The Eurocadres blog
10 October – Let’s talk about mental health in the workplace
Mental health in the workplace is the theme of the World Mental Health Day 2017, which is observed on 10 October. To focus on the workplace is key to combat the global rise of mental health disorders – many of which are caused by stress.
1 trillion USD is the estimate annual global cost for depression and anxiety disorders according to a recent WHO-led study. In European data from a few years ago the estimated cost was 240 billion Euros per year. Both figures are difficult to comprehend.
The past few years the European Commission has had some focus on the issue of mental health in the workplace. Manage stress was a big campaign by EU-OSHA, the European Agency for Safety and Health at Work, that ended in 2015. Also, the current campaign of the same institution, Healthy Workplaces for All Ages, has a link to psychosocial health risks.

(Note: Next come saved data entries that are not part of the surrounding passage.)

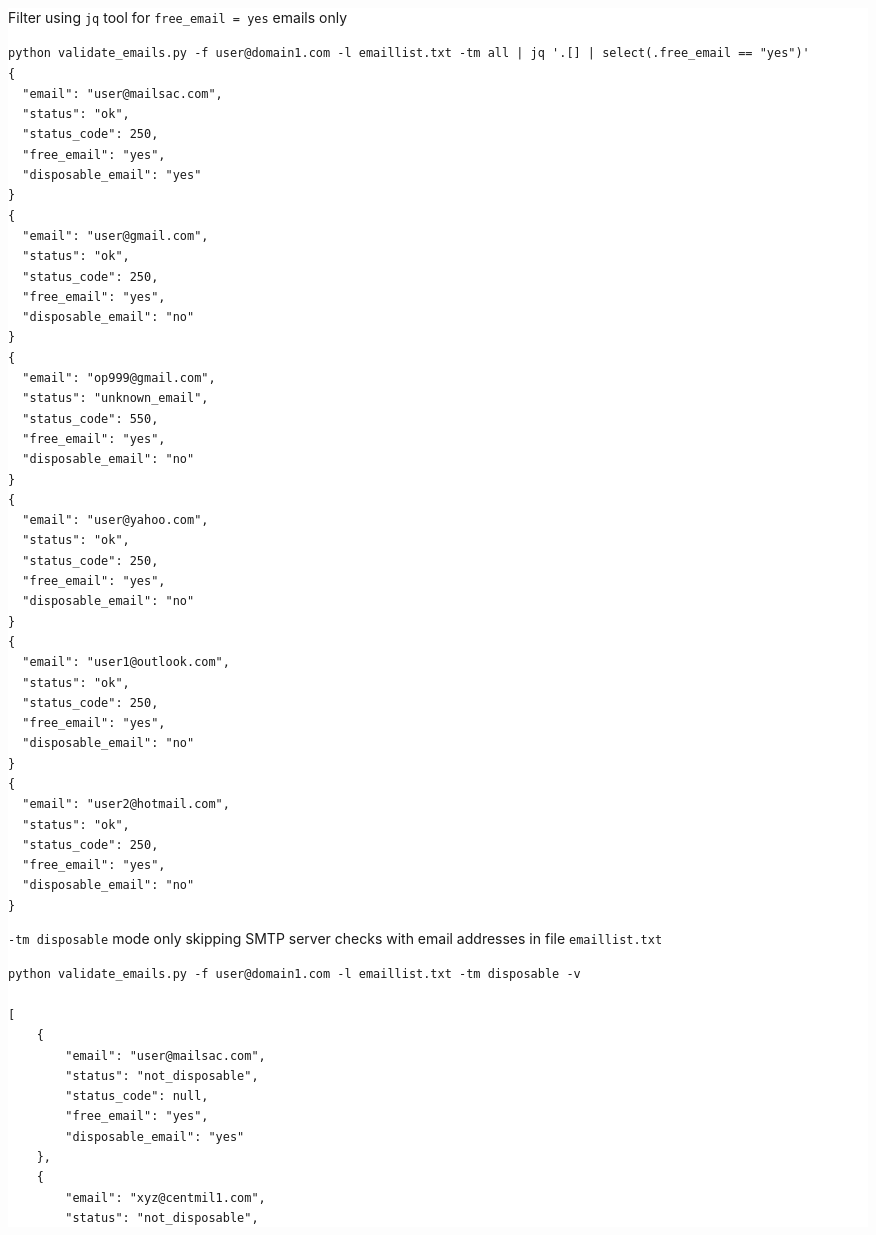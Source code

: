 Filter using `jq` tool for `free_email = yes` emails only

```
python validate_emails.py -f user@domain1.com -l emaillist.txt -tm all | jq '.[] | select(.free_email == "yes")'
{
  "email": "user@mailsac.com",
  "status": "ok",
  "status_code": 250,
  "free_email": "yes",
  "disposable_email": "yes"
}
{
  "email": "user@gmail.com",
  "status": "ok",
  "status_code": 250,
  "free_email": "yes",
  "disposable_email": "no"
}
{
  "email": "op999@gmail.com",
  "status": "unknown_email",
  "status_code": 550,
  "free_email": "yes",
  "disposable_email": "no"
}
{
  "email": "user@yahoo.com",
  "status": "ok",
  "status_code": 250,
  "free_email": "yes",
  "disposable_email": "no"
}
{
  "email": "user1@outlook.com",
  "status": "ok",
  "status_code": 250,
  "free_email": "yes",
  "disposable_email": "no"
}
{
  "email": "user2@hotmail.com",
  "status": "ok",
  "status_code": 250,
  "free_email": "yes",
  "disposable_email": "no"
}
```

`-tm disposable` mode only skipping SMTP server checks with email addresses in file `emaillist.txt`

```
python validate_emails.py -f user@domain1.com -l emaillist.txt -tm disposable -v

[
    {
        "email": "user@mailsac.com",
        "status": "not_disposable",
        "status_code": null,
        "free_email": "yes",
        "disposable_email": "yes"
    },
    {
        "email": "xyz@centmil1.com",
        "status": "not_disposable",
```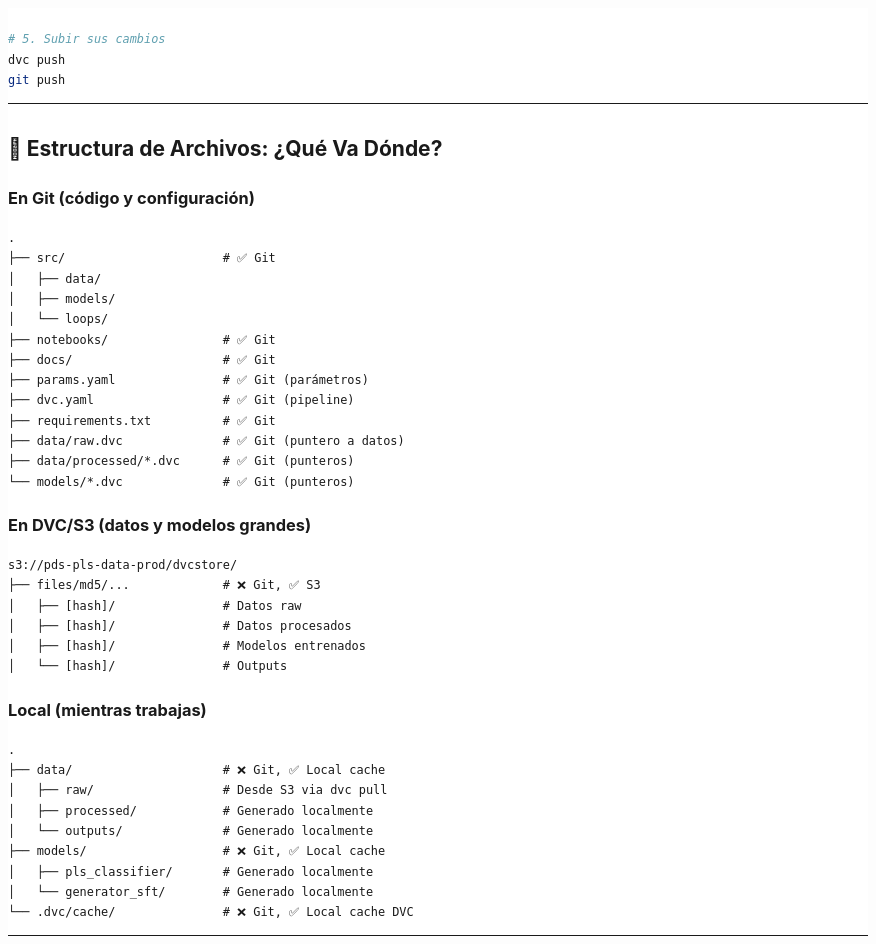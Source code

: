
 ```bash

# 5. Subir sus cambios
dvc push
git push
```

---

## 📁 Estructura de Archivos: ¿Qué Va Dónde?

### En Git (código y configuración)
```
.
├── src/                      # ✅ Git
│   ├── data/
│   ├── models/
│   └── loops/
├── notebooks/                # ✅ Git
├── docs/                     # ✅ Git
├── params.yaml               # ✅ Git (parámetros)
├── dvc.yaml                  # ✅ Git (pipeline)
├── requirements.txt          # ✅ Git
├── data/raw.dvc              # ✅ Git (puntero a datos)
├── data/processed/*.dvc      # ✅ Git (punteros)
└── models/*.dvc              # ✅ Git (punteros)
```

### En DVC/S3 (datos y modelos grandes)
```
s3://pds-pls-data-prod/dvcstore/
├── files/md5/...             # ❌ Git, ✅ S3
│   ├── [hash]/               # Datos raw
│   ├── [hash]/               # Datos procesados
│   ├── [hash]/               # Modelos entrenados
│   └── [hash]/               # Outputs
```

### Local (mientras trabajas)
```
.
├── data/                     # ❌ Git, ✅ Local cache
│   ├── raw/                  # Desde S3 via dvc pull
│   ├── processed/            # Generado localmente
│   └── outputs/              # Generado localmente
├── models/                   # ❌ Git, ✅ Local cache
│   ├── pls_classifier/       # Generado localmente
│   └── generator_sft/        # Generado localmente
└── .dvc/cache/               # ❌ Git, ✅ Local cache DVC
```

---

The EU Compass for Action on Mental Health and Well-being, and the project that preceded it, includes the workplace as a priority. The Commission involvement in those activities has been from the Directorate General for Health. We have from Eurocadres pointed out that it is essential that Health and Employment can work well together. To try to improve mental health in Europe without having any focus on the workplace will not be easy, if possible at all. At the same time, it is hard to see a focus on mental health in the workplace without any link to health policy in general.
In January 2017 the Commission launched an initiative on occupational health and safety, mostly offering guidance, but also making some clarifications on what is the state of play in existing EU level legislation: Employers are obliged to protect workers from psychosocial risks and these risks must be considered in the risk assessment process.
Psychosocial risk assessment and prevention is not working well enough in the workplaces across Europe.
Psychosocial risk assessment and prevention is not working well enough in the workplaces across Europe. That the Commission is trying to offer more guidance, especially for SMEs, small and medium sized companies, is good. But it is not enough. We are from Eurocadres convinced that it is time for a specific directive on psychosocial health risks. And we are happy that ETUC, the European Trade Union Confederation, agrees with us on this issue.
Only in some member states there are any legal provisions on the issue. For employers the law is important, very important. A study from EU OSHA last year confirmed that “fulfilling legal obligation” is the top reason for why employers address health and safety. 85 per cent of the respondents in the ESENER-2 survey gave that response. Clearer legal obligations should therefore be of help to improve the situation. For trade unions it would also be extremely useful to get better tools to work with to persuade employers to assume their responsibility.
“fulfilling legal obligation” is the top reason for why employers address health and safety
From a purely financial perspective, it makes a lot of sense to improve mental health prevention, and to ensure a good psychosocial work environment. The losses are astronomical and the business case is very attractive to both business and politicians. But the money is of course only one side. Minimising the long-time suffering and even loss of lives is a matter of basic human decency. We live a large proportion of our lives in the workplace and the workplace should not make us ill.